Optimizing Computer Vision Inference with TensorRT and NVIDIA Triton

In the world of computer vision deployment, inference speed is often as critical as model accuracy. At Bank Alfalah, we faced the challenge of deploying YOLOv8 models across 150+ ATMs while maintaining real-time performance. This post shares our journey of optimizing inference using TensorRT and NVIDIA Triton.

The Challenge

Our initial deployment of YOLOv8 for ATM monitoring had a latency of approximately 600ms per frame, which was too slow for real-time analysis. We needed to reduce this significantly while maintaining detection accuracy.

Enter TensorRT

NVIDIA TensorRT is an SDK for high-performance deep learning inference that includes a deep learning optimizer and runtime that delivers low latency and high throughput.

Here's how we converted our PyTorch YOLOv8 model to TensorRT:

from ultralytics import YOLO

# Load the PyTorch model
model = YOLO("yolov8m.pt")

# Export to ONNX format with dynamic batch size
model.export(format="onnx", dynamic=True)

# Convert ONNX to TensorRT using trtexec
# This is typically done via command line:
# trtexec --onnx=yolov8m.onnx --saveEngine=yolov8m.engine --fp16

The FP16 precision gave us a good balance between accuracy and speed. For models where we could tolerate some accuracy loss, we even experimented with INT8 quantization.

Scaling with NVIDIA Triton Inference Server

While TensorRT significantly improved single-instance performance, we needed a solution to scale across multiple ATMs and handle varying loads.
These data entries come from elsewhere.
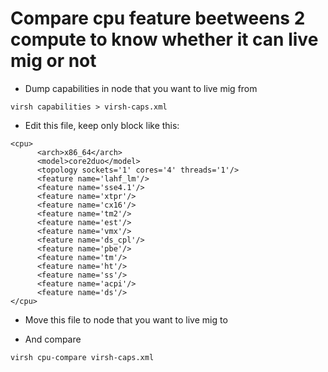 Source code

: # Compare cpu feature beetweens 2 compute to know whether it can live mig or not

- Dump capabilities in node that you want to live mig from

`virsh capabilities > virsh-caps.xml`

- Edit this file, keep only block <cpu> like this:

```
<cpu>
      <arch>x86_64</arch>
      <model>core2duo</model>
      <topology sockets='1' cores='4' threads='1'/>
      <feature name='lahf_lm'/>
      <feature name='sse4.1'/>
      <feature name='xtpr'/>
      <feature name='cx16'/>
      <feature name='tm2'/>
      <feature name='est'/>
      <feature name='vmx'/>
      <feature name='ds_cpl'/>
      <feature name='pbe'/>
      <feature name='tm'/>
      <feature name='ht'/>
      <feature name='ss'/>
      <feature name='acpi'/>
      <feature name='ds'/>
</cpu>
```

- Move this file to node that you want to live mig to

- And compare

`virsh cpu-compare virsh-caps.xml`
NVIDIA Triton Inference Server was the perfect fit.

Triton provides a standardized way to deploy models from multiple frameworks (TensorRT, TensorFlow, PyTorch, etc.) and offers advanced features like dynamic batching, concurrent model execution, and model ensembles.

Our Triton configuration looked something like this:

name: "yolov8"
platform: "tensorrt_plan"
max_batch_size: 8
input [
  {
    name: "images"
    data_type: TYPE_FP32
    dims: [ 3, 640, 640 ]
  }
]
output [
  {
    name: "output0"
    data_type: TYPE_FP32
    dims: [ -1, -1 ]
  }
]
dynamic_batching {
  preferred_batch_size: [ 4, 8 ]
  max_queue_delay_microseconds: 5000
}
instance_group [
  {
    count: 2
    kind: KIND_GPU
    gpus: [ 0 ]
  }
]

Results

After implementing TensorRT and NVIDIA Triton, we achieved remarkable improvements:

  • Latency Reduction: From 600ms to under 100ms per frame (83% reduction)
  • Throughput Increase: From 1.7 FPS to 10+ FPS
  • GPU Utilization: Improved from 30% to 80%
  • Scalability: Able to handle multiple ATM streams on a single RTX 4090

Client Implementation

On the client side, we used the Triton Python client to send frames for inference:

import tritonclient.http as httpclient
import numpy as np
import cv2

client = httpclient.InferenceServerClient(url="localhost:8000")

def process_frame(frame):
    # Preprocess image
    input_image = cv2.resize(frame, (640, 640))
    input_image = input_image / 255.0  # Normalize
    input_image = np.transpose(input_image, (2, 0, 1))  # HWC to CHW
    input_image = np.expand_dims(input_image, axis=0).astype(np.float32)

    # Create input tensor
    inputs = [httpclient.InferInput("images", input_image.shape, "FP32")]
    inputs[0].set_data_from_numpy(input_image)

    # Get results
    results = client.infer("yolov8", inputs)
    output = results.as_numpy("output0")

    # Process detections
    # ...

    return processed_frame

Lessons Learned

  1. Profile Before Optimizing: Understand where bottlenecks exist in your pipeline
  2. Batch Size Matters: Find the optimal batch size for your specific hardware
  3. Precision Tradeoffs: Balance between FP32, FP16, and INT8 based on accuracy requirements
  4. End-to-End Optimization: Consider the entire pipeline, not just the model inference

Conclusion

By leveraging TensorRT and NVIDIA Triton, we transformed our computer vision system from a proof-of-concept to a production-ready solution deployed across all Bank Alfalah ATMs. The optimized system not only improved performance but also reduced infrastructure costs by allowing more efficient hardware utilization.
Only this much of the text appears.